### ASSIGNMENT
Within the records below, how many lines hold the string "scheme"? State that number and nothing else.

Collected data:
┌──
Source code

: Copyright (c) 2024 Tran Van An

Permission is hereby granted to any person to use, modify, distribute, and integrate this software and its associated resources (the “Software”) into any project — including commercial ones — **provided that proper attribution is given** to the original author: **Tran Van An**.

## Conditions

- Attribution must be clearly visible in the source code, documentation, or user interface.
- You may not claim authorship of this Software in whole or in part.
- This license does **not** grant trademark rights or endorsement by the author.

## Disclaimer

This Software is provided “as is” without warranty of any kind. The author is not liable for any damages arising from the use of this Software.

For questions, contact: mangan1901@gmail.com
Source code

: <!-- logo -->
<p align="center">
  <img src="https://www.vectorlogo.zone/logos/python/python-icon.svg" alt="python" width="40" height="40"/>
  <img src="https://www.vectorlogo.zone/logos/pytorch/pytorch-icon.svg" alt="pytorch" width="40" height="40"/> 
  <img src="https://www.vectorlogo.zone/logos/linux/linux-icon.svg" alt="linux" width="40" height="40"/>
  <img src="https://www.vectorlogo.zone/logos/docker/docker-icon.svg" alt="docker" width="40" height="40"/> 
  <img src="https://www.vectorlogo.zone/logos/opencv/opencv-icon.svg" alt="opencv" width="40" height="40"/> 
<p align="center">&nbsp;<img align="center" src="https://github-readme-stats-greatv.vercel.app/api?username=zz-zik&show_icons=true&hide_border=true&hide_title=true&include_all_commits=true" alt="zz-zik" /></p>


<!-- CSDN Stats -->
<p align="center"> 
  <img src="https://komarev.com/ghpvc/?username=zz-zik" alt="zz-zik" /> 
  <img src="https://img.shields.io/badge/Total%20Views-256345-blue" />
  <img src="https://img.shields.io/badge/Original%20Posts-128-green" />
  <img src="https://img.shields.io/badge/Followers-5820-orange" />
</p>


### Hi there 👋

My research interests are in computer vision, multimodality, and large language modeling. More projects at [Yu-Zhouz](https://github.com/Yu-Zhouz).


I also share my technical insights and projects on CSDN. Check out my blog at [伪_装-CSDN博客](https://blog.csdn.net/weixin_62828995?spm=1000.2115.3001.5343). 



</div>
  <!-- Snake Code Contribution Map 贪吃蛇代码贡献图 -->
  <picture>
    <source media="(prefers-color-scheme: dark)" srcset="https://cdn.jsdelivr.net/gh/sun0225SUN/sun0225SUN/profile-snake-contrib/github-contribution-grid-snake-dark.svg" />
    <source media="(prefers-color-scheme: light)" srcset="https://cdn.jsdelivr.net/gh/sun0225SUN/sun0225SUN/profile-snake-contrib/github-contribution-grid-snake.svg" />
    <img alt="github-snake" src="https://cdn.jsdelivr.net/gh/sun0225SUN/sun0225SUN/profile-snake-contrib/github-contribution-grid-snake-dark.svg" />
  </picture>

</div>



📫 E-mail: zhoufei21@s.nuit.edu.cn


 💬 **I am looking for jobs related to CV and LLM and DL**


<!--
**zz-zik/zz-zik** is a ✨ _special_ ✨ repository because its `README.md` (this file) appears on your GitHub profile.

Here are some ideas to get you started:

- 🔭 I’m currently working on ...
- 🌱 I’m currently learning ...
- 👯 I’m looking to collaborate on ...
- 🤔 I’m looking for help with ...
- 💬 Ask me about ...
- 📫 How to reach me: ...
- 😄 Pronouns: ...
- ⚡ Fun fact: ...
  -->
└──
### RESPONSE TO THE TASK
2